**What you should do**.
If a line below contains the string "order", return that line.

**Data section**.
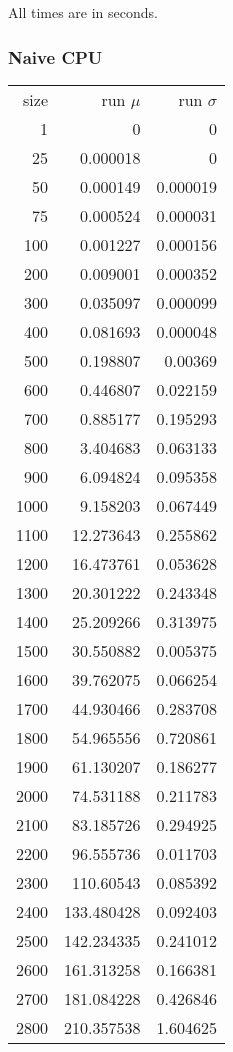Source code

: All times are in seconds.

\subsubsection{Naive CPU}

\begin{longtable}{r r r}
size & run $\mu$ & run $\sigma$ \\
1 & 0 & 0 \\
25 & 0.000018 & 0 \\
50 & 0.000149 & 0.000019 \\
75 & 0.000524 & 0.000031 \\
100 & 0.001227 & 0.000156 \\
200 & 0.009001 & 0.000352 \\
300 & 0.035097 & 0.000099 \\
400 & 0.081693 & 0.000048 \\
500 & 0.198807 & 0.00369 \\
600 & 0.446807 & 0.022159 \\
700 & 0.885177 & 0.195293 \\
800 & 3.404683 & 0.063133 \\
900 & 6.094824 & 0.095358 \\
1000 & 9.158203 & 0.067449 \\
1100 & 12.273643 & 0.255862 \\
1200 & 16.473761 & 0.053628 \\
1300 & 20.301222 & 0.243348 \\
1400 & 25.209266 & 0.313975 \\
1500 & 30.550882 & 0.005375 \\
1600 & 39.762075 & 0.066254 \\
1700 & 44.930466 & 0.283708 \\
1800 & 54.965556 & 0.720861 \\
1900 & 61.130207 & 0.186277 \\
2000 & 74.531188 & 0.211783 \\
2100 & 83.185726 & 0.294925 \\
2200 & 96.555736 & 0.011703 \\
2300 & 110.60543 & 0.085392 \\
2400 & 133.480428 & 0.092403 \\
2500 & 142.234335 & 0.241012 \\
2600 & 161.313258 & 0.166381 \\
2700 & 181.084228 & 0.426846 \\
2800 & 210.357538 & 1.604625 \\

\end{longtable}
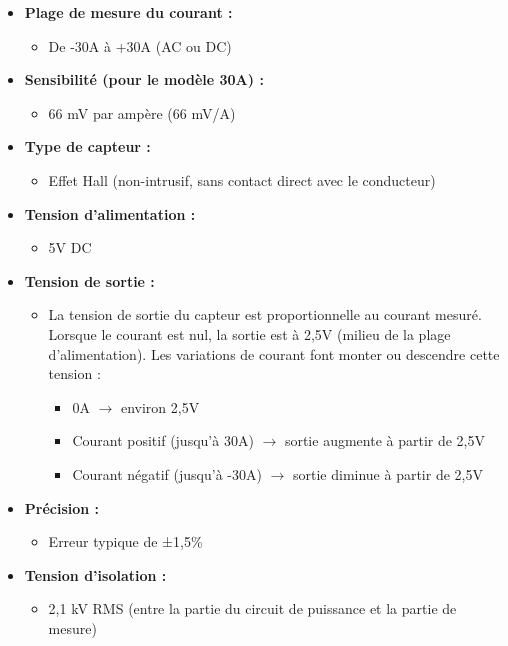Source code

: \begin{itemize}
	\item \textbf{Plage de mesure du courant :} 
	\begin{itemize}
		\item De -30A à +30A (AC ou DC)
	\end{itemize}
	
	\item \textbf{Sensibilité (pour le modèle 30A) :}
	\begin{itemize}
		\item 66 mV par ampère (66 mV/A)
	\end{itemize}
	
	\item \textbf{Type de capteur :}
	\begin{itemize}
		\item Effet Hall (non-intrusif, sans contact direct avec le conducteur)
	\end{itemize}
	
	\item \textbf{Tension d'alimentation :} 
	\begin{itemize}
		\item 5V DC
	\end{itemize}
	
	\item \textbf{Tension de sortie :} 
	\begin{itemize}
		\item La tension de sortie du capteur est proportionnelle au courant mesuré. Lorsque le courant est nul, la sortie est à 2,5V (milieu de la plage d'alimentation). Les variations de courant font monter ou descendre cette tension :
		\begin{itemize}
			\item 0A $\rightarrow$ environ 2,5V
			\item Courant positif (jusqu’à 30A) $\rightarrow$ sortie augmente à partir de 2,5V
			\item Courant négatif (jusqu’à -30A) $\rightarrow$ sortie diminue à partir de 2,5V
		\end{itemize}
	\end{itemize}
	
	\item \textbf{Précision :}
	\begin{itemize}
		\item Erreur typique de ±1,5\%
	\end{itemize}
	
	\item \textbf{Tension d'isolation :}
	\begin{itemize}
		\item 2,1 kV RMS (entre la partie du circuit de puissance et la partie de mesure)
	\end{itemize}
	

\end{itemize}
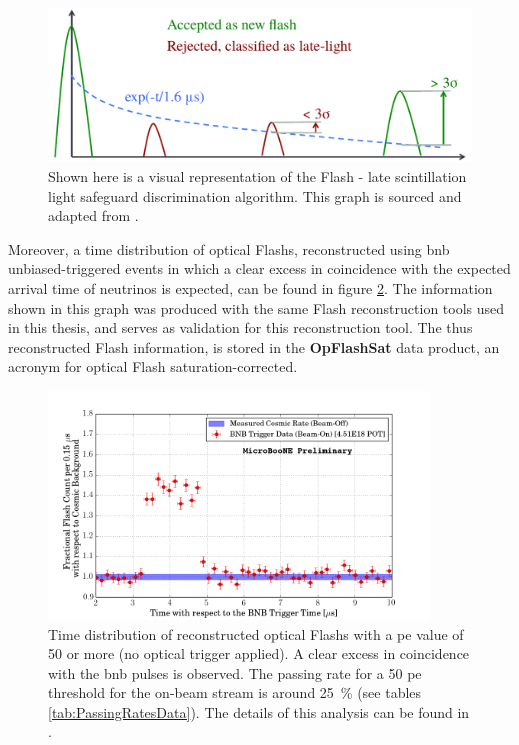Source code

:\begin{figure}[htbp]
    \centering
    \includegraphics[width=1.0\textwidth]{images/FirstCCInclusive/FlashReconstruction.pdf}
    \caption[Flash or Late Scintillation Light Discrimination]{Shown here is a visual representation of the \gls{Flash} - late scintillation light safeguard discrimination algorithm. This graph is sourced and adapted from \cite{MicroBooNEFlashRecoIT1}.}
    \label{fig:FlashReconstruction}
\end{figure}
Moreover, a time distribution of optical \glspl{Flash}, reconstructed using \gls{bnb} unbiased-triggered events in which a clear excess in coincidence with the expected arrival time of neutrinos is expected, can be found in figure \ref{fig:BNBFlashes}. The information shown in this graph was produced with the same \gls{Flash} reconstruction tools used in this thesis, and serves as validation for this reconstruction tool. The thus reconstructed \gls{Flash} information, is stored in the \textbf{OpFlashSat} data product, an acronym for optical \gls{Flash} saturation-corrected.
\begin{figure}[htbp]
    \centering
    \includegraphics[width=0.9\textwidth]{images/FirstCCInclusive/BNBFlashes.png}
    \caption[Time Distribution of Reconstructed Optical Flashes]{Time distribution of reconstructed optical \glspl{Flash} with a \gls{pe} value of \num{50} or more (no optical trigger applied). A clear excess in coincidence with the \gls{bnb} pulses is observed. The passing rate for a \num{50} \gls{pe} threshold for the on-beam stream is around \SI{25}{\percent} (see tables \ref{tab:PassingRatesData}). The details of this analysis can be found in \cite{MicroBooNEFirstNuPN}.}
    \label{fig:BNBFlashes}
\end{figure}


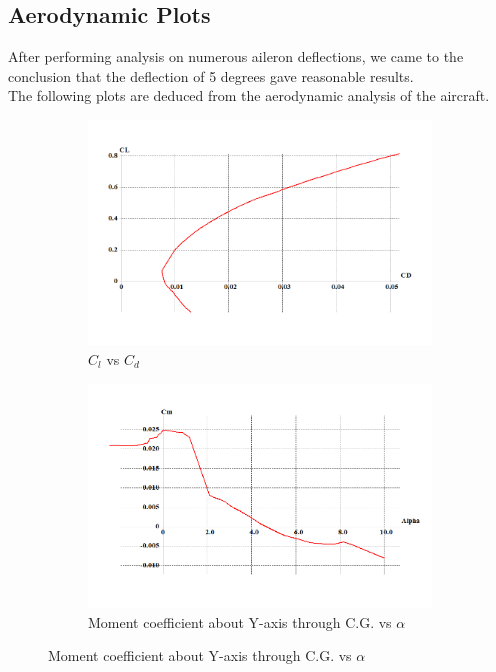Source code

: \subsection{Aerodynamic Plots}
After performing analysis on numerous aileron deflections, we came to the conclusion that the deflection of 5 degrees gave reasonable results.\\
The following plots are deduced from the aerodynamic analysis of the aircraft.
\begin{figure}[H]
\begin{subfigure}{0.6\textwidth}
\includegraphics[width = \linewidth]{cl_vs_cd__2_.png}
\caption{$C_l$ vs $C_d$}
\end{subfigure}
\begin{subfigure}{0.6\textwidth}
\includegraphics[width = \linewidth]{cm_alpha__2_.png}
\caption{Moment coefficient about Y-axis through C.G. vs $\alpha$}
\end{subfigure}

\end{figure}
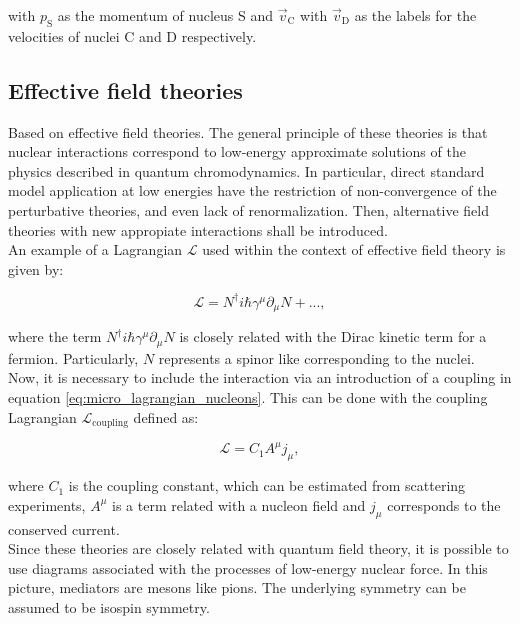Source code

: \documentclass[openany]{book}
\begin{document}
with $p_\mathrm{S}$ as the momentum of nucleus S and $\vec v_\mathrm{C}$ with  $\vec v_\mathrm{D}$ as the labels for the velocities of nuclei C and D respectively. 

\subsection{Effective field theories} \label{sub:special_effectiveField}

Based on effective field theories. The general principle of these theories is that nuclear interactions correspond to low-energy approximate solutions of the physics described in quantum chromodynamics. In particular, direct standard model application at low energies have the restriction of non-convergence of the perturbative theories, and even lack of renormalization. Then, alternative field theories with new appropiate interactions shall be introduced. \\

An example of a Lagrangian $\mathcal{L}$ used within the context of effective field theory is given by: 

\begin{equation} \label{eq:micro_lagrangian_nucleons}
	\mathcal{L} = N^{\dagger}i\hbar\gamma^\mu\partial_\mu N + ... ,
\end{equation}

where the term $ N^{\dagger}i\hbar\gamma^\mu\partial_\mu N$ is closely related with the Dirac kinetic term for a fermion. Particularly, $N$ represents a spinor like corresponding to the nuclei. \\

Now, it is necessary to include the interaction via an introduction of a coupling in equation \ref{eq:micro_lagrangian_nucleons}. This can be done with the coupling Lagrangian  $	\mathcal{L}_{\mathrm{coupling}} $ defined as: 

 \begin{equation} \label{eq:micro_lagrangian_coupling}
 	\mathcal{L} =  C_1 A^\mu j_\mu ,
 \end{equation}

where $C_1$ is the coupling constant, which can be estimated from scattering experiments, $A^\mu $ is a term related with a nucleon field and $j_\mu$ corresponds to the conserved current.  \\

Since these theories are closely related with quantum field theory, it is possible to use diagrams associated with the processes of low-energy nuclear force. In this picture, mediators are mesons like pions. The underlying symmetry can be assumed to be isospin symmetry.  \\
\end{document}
--
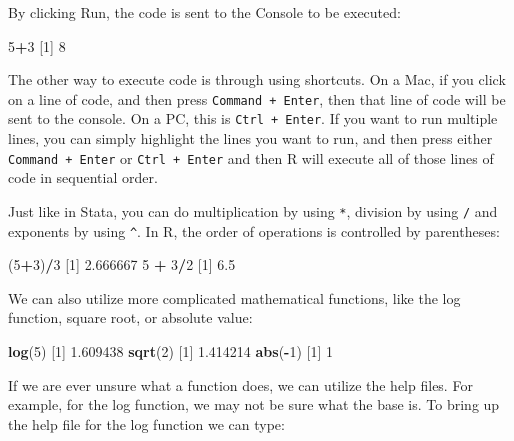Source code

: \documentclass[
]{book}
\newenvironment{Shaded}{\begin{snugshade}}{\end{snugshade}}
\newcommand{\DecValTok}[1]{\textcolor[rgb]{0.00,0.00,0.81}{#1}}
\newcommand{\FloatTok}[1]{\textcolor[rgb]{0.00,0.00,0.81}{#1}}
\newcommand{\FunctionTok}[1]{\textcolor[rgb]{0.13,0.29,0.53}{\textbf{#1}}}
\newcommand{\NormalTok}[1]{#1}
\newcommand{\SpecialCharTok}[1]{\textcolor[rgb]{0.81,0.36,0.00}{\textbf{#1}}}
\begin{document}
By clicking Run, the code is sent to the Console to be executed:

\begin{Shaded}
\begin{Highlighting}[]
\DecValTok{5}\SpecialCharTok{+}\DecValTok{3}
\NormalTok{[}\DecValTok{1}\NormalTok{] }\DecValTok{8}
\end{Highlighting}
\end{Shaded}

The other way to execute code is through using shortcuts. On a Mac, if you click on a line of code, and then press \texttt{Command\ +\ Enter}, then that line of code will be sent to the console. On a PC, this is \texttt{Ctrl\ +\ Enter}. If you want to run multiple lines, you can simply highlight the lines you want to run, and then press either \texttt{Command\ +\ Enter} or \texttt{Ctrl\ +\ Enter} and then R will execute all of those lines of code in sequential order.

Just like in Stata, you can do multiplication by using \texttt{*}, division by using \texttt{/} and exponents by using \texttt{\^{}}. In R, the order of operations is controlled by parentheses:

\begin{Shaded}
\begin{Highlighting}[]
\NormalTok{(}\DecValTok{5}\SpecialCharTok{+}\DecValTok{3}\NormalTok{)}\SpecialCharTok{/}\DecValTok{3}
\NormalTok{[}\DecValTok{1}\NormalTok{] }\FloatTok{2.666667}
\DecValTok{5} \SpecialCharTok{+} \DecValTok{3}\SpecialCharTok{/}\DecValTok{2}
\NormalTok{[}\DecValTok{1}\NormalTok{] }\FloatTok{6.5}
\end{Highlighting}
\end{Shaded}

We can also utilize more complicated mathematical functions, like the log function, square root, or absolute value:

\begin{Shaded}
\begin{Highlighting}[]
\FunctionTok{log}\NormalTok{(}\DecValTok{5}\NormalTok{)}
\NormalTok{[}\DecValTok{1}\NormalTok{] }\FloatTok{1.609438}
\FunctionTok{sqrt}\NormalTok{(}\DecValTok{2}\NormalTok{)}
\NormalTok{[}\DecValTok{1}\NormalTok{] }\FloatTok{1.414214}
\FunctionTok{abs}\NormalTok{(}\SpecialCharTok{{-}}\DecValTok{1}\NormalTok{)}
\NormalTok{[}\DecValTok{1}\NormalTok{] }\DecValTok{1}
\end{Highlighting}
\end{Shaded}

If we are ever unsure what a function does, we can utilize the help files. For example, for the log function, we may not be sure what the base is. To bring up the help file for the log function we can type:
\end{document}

**Exercise solution**.
The other way to execute code is through using shortcuts. On a Mac, if you click on a line of code, and then press \texttt{Command\ +\ Enter}, then that line of code will be sent to the console. On a PC, this is \texttt{Ctrl\ +\ Enter}. If you want to run multiple lines, you can simply highlight the lines you want to run, and then press either \texttt{Command\ +\ Enter} or \texttt{Ctrl\ +\ Enter} and then R will execute all of those lines of code in sequential order.
Just like in Stata, you can do multiplication by using \texttt{*}, division by using \texttt{/} and exponents by using \texttt{\^{}}. In R, the order of operations is controlled by parentheses:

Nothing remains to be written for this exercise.